▶ Given data
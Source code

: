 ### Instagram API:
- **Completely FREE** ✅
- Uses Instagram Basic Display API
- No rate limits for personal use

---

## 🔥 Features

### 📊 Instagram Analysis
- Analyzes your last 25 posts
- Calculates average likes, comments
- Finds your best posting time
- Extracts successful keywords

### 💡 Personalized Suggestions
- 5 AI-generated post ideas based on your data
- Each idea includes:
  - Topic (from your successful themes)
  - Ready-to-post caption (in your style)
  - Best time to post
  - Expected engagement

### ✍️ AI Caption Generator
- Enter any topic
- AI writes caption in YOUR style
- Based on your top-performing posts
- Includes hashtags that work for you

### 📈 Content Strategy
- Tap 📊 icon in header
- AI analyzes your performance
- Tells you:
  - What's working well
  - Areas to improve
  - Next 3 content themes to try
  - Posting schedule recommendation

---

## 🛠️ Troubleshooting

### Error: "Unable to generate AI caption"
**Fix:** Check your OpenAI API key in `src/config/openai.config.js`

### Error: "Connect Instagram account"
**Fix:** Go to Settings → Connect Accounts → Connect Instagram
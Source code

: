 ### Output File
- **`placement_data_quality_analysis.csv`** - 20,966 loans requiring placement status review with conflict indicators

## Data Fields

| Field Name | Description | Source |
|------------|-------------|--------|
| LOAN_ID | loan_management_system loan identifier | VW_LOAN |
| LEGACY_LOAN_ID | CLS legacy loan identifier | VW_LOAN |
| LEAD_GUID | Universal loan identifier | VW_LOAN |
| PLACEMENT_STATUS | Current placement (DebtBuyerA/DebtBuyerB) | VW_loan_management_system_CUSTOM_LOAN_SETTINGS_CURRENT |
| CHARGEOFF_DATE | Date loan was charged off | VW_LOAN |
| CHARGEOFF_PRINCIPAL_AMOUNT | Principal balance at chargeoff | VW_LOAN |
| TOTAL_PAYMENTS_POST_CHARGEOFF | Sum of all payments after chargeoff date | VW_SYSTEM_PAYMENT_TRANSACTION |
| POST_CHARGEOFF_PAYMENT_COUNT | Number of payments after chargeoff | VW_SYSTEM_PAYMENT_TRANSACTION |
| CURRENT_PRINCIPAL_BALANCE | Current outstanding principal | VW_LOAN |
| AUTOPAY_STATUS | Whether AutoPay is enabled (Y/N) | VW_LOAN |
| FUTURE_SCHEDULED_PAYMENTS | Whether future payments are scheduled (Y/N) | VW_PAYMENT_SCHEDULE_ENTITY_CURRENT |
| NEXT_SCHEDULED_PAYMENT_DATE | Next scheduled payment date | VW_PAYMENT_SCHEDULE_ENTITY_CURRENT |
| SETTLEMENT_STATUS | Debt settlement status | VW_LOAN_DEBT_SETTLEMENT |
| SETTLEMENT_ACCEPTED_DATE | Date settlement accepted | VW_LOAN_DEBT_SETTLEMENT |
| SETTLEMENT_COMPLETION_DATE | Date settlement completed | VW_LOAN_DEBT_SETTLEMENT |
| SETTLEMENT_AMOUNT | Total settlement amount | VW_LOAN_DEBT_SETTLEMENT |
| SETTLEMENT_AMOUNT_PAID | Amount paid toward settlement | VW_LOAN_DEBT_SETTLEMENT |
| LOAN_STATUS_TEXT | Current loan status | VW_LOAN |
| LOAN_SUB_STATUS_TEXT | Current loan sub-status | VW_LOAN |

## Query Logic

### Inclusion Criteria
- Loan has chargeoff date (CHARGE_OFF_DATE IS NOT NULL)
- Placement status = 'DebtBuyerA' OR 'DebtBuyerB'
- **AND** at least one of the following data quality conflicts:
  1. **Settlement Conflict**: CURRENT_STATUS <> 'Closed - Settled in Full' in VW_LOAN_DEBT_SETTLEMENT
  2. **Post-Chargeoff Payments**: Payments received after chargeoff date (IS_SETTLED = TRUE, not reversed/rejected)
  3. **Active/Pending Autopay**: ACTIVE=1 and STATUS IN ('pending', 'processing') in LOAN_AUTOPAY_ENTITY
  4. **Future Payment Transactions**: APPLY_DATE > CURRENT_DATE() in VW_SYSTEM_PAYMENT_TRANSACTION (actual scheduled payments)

▶ Task objective
Only the lines from the one containing "1. **Settlement Conflict**: CURRENT_STATUS" through the last line of the material belong in your answer; output them exactly.

▶ Solution
  1. **Settlement Conflict**: CURRENT_STATUS <> 'Closed - Settled in Full' in VW_LOAN_DEBT_SETTLEMENT
  2. **Post-Chargeoff Payments**: Payments received after chargeoff date (IS_SETTLED = TRUE, not reversed/rejected)
  3. **Active/Pending Autopay**: ACTIVE=1 and STATUS IN ('pending', 'processing') in LOAN_AUTOPAY_ENTITY
  4. **Future Payment Transactions**: APPLY_DATE > CURRENT_DATE() in VW_SYSTEM_PAYMENT_TRANSACTION (actual scheduled payments)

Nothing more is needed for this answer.